Se il Rup vuol apparire forte della propria professionalità e discrezionalità nell’affidare direttamente, ma tema che ciò possa comportare responsabilità erariale, sì da nascondere vere e proprie gare dietro la nomenclatura dell’affidamento diretto; se si ha consapevolezza che il precedente affidatario partecipando ad una gara aperta potrebbe garantire prezzi inferiori a quelli che l’affidamento senza gara produrrebbe; se le cose stanno così, allora molto meglio è uscire da queste ipocrisie.

Molto più razionale è porre in essere una selezione aperta e realmente concorrenziale, eliminando in radice ogni problema connesso alla rotazione e all’effettiva, e non solo a parole, assunzione delle responsabilità connesse al ruolo di Rup.

Per altro, bisognerebbe ricordare che, per quanto possano essere interessanti tutti i ragionamenti sui principi del “risultato”, della “fiducia”, e della “valorizzazione” dell’operato dei Rup, sopra, più in alto, sta il principio del “buon andamento” della PA, posto dalla Costituzione e non dal codice, nel quale principio rientra senz’altro anche quello della gestione il più possibile razionale ed economica delle risorse.
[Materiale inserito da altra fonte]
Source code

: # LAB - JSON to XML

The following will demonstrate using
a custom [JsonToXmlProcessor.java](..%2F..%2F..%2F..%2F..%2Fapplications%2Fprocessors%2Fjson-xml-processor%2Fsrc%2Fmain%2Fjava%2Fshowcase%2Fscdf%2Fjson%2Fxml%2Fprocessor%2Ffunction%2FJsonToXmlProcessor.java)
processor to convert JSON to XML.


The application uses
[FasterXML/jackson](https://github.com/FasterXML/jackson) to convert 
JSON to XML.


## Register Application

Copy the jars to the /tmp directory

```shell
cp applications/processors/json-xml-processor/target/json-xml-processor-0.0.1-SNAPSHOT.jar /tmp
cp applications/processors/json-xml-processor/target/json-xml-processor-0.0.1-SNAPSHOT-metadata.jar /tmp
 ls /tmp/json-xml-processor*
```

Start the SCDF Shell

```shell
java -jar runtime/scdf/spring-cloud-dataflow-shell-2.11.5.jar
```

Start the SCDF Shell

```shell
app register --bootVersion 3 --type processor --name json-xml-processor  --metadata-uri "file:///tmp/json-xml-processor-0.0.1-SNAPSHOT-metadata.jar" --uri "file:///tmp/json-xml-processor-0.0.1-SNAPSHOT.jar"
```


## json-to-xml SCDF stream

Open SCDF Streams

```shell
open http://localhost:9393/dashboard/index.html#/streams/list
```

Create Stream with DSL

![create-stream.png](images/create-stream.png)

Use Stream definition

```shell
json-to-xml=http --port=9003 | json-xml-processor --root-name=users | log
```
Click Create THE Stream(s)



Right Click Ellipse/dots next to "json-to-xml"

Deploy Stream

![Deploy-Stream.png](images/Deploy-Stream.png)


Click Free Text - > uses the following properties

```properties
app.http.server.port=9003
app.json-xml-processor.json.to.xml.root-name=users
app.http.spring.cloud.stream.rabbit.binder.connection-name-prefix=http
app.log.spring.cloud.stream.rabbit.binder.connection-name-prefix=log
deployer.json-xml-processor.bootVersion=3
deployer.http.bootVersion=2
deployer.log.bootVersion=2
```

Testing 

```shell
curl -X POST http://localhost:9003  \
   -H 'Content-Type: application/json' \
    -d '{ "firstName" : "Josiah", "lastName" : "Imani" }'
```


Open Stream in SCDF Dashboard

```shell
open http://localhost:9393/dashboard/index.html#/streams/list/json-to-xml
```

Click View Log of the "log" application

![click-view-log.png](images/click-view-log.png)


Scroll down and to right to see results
I cittadini hanno tutto il diritto di infischiarsi del tutto della professionalità dei Rup, della rotazione, dei metodi istruttori, e di pretendere che le prestazioni contrattuali siano acquisite dalla PA in modo che gli appaltatori siano selezionati tra quelli capaci e quelli che assicurino costi il più possibile contenuti. Questo diritto e l’attenzione alle finanze pubbliche rendono ogni norma di legge, ogni relazione tecnica, ogni pensoso commento ai principi enunciati sopra, solo vani sproloqui.